I believe density is important in the areas around our transit stations and along major corridors, but not at the expense of our neighbors. I would use Village incentives to encourage affordable housing and invest in entrepreneurs, especially people of color that want to expand or improve buildings in Oak Park.
Our housing policies and programs are still woefully inadequate to solve the problems we face today. Segregation by race or income always hurts Black and poor people disproportionately, and inevitably hurts the entire economy. My plans will help to address these issues and improve Oak Park for all.
How will you facilitate fair discussion, while navigating disagreement, to increase board productivity?

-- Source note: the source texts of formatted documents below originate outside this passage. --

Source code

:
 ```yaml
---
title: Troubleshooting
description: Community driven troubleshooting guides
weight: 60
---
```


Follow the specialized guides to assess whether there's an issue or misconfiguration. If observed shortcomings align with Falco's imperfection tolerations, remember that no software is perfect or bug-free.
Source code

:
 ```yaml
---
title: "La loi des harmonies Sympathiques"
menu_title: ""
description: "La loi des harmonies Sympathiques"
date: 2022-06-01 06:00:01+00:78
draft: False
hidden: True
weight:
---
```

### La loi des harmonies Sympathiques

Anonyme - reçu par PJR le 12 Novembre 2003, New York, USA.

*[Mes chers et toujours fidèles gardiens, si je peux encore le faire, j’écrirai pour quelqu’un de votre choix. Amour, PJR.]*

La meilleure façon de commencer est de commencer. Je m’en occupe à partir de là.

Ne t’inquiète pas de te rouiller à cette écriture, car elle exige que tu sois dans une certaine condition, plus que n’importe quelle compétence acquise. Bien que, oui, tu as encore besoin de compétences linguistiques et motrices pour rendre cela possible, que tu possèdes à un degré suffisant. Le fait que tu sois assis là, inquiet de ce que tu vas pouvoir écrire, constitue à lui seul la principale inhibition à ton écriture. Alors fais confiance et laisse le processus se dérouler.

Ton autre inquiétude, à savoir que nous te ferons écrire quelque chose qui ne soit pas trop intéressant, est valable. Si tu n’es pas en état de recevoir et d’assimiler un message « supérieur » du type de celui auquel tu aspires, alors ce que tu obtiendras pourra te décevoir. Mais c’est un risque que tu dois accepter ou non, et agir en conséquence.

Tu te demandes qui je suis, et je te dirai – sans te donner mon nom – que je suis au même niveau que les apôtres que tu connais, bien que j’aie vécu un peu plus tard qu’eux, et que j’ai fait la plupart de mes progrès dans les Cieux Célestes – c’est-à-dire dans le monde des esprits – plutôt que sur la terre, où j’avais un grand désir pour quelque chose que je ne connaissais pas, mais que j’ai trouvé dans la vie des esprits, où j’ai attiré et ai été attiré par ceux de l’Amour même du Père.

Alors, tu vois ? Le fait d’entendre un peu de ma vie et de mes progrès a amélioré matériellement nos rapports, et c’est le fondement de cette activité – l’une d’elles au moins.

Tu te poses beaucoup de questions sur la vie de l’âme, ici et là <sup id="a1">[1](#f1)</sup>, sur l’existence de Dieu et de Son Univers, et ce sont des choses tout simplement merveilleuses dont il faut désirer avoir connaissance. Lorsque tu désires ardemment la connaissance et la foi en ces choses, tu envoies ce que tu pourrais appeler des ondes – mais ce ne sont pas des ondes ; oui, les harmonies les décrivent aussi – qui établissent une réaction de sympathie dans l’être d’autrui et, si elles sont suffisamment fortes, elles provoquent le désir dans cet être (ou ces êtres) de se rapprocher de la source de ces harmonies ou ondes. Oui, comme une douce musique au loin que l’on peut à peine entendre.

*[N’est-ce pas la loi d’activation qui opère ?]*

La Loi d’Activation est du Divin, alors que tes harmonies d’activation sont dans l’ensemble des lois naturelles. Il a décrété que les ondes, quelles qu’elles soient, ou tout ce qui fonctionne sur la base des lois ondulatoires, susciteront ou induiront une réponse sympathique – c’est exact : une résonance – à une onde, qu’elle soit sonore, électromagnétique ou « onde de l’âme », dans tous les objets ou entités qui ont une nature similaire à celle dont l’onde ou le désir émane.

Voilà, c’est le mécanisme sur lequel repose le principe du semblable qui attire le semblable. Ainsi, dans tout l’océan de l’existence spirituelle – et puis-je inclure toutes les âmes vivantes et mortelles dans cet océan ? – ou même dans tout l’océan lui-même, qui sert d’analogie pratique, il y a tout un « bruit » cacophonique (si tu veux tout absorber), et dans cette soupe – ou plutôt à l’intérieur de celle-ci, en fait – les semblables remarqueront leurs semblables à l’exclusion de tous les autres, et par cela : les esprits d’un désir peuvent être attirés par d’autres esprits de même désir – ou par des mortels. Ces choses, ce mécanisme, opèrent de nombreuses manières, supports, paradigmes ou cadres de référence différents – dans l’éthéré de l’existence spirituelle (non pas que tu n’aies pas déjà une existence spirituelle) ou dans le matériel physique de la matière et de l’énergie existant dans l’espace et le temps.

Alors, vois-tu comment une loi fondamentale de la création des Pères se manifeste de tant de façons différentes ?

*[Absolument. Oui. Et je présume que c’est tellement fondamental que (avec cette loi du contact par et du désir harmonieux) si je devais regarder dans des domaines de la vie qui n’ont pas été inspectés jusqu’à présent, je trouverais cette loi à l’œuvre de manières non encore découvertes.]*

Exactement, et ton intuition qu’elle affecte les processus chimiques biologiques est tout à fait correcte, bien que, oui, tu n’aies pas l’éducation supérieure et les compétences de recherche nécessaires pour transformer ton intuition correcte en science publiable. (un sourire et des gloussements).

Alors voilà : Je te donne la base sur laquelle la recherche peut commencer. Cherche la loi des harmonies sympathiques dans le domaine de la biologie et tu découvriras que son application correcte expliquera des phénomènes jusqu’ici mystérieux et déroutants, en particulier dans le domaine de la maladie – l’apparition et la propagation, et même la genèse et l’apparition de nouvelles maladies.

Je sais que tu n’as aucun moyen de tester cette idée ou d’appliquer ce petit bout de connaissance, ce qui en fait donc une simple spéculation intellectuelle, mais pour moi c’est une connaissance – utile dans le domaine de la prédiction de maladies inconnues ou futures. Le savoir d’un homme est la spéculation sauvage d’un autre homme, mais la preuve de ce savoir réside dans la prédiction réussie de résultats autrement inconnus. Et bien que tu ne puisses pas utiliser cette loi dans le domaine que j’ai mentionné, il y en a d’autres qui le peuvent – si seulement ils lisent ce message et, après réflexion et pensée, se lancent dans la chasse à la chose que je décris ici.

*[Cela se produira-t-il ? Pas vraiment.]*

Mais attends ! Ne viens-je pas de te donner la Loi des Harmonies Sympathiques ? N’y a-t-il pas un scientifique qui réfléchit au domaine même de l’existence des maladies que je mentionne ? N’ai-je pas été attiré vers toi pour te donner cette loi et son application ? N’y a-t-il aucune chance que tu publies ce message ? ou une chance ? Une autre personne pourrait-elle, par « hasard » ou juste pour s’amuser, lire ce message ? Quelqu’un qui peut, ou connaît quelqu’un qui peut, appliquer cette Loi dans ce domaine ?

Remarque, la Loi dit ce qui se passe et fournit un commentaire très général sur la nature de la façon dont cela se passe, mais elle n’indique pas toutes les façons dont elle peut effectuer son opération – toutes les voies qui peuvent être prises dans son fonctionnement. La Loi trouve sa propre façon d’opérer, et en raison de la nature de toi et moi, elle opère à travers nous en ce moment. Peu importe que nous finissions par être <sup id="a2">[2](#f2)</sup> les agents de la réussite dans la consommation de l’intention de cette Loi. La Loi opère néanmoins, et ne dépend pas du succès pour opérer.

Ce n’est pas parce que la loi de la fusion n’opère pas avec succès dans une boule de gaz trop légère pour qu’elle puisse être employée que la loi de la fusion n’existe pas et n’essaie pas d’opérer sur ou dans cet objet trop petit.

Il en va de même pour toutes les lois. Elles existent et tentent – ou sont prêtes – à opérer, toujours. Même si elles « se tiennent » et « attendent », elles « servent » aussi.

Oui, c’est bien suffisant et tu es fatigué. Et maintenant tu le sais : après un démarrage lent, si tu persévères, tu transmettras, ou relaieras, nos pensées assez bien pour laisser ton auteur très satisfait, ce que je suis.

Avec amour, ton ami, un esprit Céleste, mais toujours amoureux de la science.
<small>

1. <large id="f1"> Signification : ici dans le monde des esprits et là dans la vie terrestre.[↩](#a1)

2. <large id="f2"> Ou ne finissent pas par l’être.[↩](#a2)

From parenting four boys and working at the Park District, to organizing with Oak Park Call to Action and The People’s Lobby, I have years of experience bringing people together. Through listening and mutual respect, I expect rigorous and productive democratic discourse.
My candidacy has always been powered by a network of support and accountability. Made up of family, friends, activists, and elected officials, that network has helped me refine my positions and organize. My leadership is collaborative. I call it co-governing. I can call upon anyone in this network for advice and support on any of the brave initiatives I am proposing. And I am accountable to all of them as a result.
I will continue to seek the advice of experts and all other community members before making decisions. I will defer major policy decisions to the appropriate commissions every time, and I will ensure that all our residents have access to our budget, agendas, and policies.
I sought the input from more than 35 content experts when developing my platform. We did not always agree on every point but the plans we developed are comprehensive and inclusive. I will continue to employ that type of co-governing as Village President.
What does community policing in Oak Park mean to you and do you believe the village should spend less, the same or more on policing and police facilities?
We know what makes people safe. It’s good jobs, good healthcare, affordable housing, and accessible community services. The problem is that we’re funding policing and incarceration to the detriment of those things. And that’s not what we need to effectively take care of our community and keep our neighbors safe.
I will help create a truly independent Citizen Police Oversight Commission, where commissioners are diverse and have true oversight authority, including subpoena powers.
I would suggest that we change ambiguous and harmful laws, like the bike registry ordinance, to reduce field interrogations. About one in five Oak Park residents are Black. So there is no reason eight out of ten people stopped for police field interrogations are Black. And 95 out of 100 youth stopped by police are also Black. These stops criminalize our neighbors, causing trauma and other health problems.
Since policing is such a significant portion of the budget and police are currently expected to address issues far beyond their prescribed job, I believe we must remain open to all possibilities for organizing our budget, including the police budget.